[Records from a dataset]
========================================================================
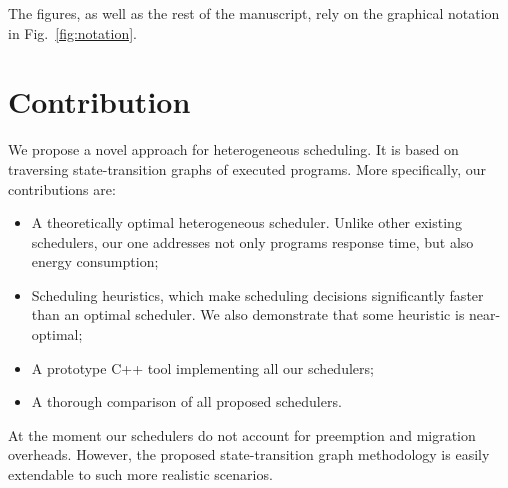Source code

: The figures, as well as the rest of the manuscript, rely on the graphical notation in Fig.~\ref{fig:notation}.




\section{Contribution} 
We propose a novel approach for heterogeneous scheduling. It is based on traversing state-transition graphs of executed programs. More specifically, our contributions are:
%
\begin{itemize}
\item A theoretically optimal heterogeneous scheduler. Unlike other existing schedulers, our one addresses not only programs response time, but also energy consumption;
\item Scheduling heuristics, which make scheduling decisions significantly faster than an optimal scheduler. We also demonstrate  that some heuristic is near-optimal;
\item A prototype C++ tool implementing all our schedulers;
\item A thorough comparison of all proposed schedulers.
\end{itemize}
%
At the moment our schedulers do not account for preemption and migration overheads. However, the proposed state-transition graph methodology is easily extendable to such more realistic scenarios.

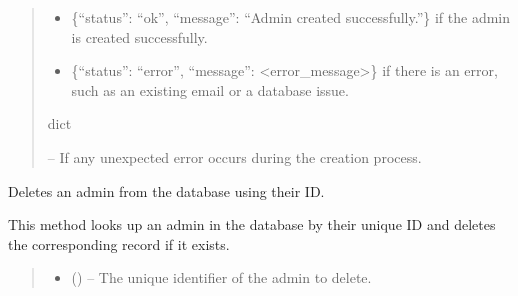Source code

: \documentclass[letterpaper,10pt,english]{sphinxmanual}
\begin{document}
\begin{fulllineitems}
\begin{fulllineitems}
\begin{quote}
\begin{description}
\begin{itemize}
\end{itemize}

\sphinxAtStartPar
\begin{description}
\begin{itemize}
\item {} 
\sphinxAtStartPar
\{“status”: “ok”, “message”: “Admin created successfully.”\} if the admin is created successfully.

\item {} 
\sphinxAtStartPar
\{“status”: “error”, “message”: <error\_message>\} if there is an error, such as an existing email or a database issue.

\end{itemize}

\end{description}


\sphinxAtStartPar
dict

\sphinxAtStartPar
{} – If any unexpected error occurs during the creation process.

\end{description}\end{quote}

\end{fulllineitems}


\begin{fulllineitems}
\label{\detokenize{app.controllers:app.controllers.admin_controller.AdminController.deleteAdmin}}
\pysigstartsignatures
\pysiglinewithargsret
{}
{\sphinxparamcomma {}}
{}
\pysigstopsignatures
\sphinxAtStartPar
Deletes an admin from the database using their ID.

\sphinxAtStartPar
This method looks up an admin in the database by their unique ID and deletes
the corresponding record if it exists.
\begin{quote}\begin{description}
\begin{itemize}
\item {} 
\sphinxAtStartPar
{} () – The unique identifier of the admin to delete.


\end{itemize}
\end{description}
\end{quote}
\end{fulllineitems}
\end{fulllineitems}
\end{document}
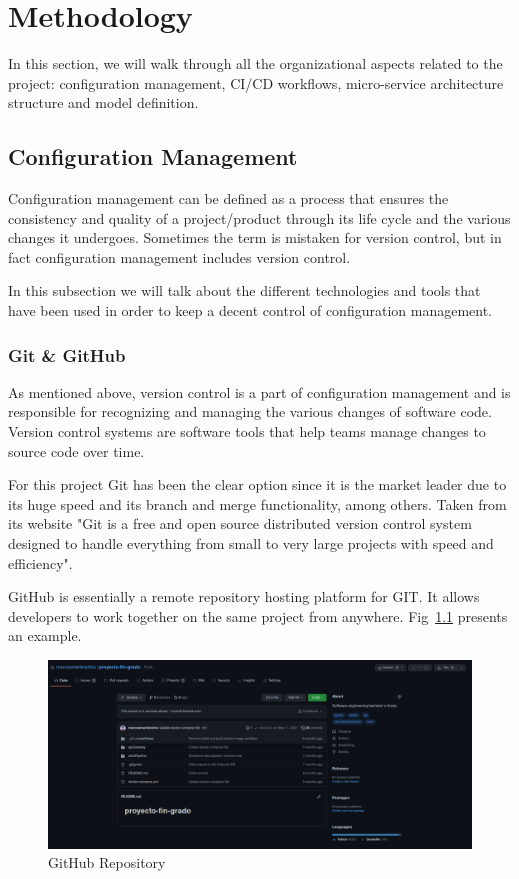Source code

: \chapter{Methodology}
\label{mt:methodology}

In this section, we will walk through all the organizational aspects related to the project: configuration management, CI/CD workflows, micro-service architecture structure and model definition.

\section{Configuration Management}

Configuration management can be defined as a process that ensures the consistency and quality of a project/product through its life cycle and the various changes it undergoes. Sometimes the term is mistaken for version control, but in fact configuration management includes version control.

In this subsection we will talk about the different technologies and tools that have been used in order to keep a decent control of configuration management.

\subsection{Git \& GitHub}

As mentioned above, version control is a part of configuration management and is responsible for recognizing and managing the various changes of software code. Version control systems are software tools that help teams manage changes to source code over time. 

For this project Git has been the clear option since it is the market leader due to its huge speed and its branch and merge functionality, among others. Taken from its website "Git is a free and open source distributed version control system designed to handle everything from small to very large projects with speed and efficiency".~\cite{gitDefinition}

GitHub is essentially a remote repository hosting platform for GIT. It allows developers to work together on the same project from anywhere. Fig~\ref{fig:current-status-github} presents an example.

\begin{figure}[H]
    \centering
    \includegraphics[width=\textwidth]{figures/github.png}
    \caption{GitHub Repository}
    \label{fig:current-status-github}
\end{figure}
========================================================================
§ **TASK TO CARRY OUT**
Your answer must be the line that contains "For this project" and every line after it to the end of the records, reproduced exactly.

§ **TASK ANSWER**
For this project Git has been the clear option since it is the market leader due to its huge speed and its branch and merge functionality, among others. Taken from its website "Git is a free and open source distributed version control system designed to handle everything from small to very large projects with speed and efficiency".~\cite{gitDefinition}

GitHub is essentially a remote repository hosting platform for GIT. It allows developers to work together on the same project from anywhere. Fig~\ref{fig:current-status-github} presents an example.

\begin{figure}[H]
    \centering
    \includegraphics[width=\textwidth]{figures/github.png}
    \caption{GitHub Repository}
    \label{fig:current-status-github}
\end{figure}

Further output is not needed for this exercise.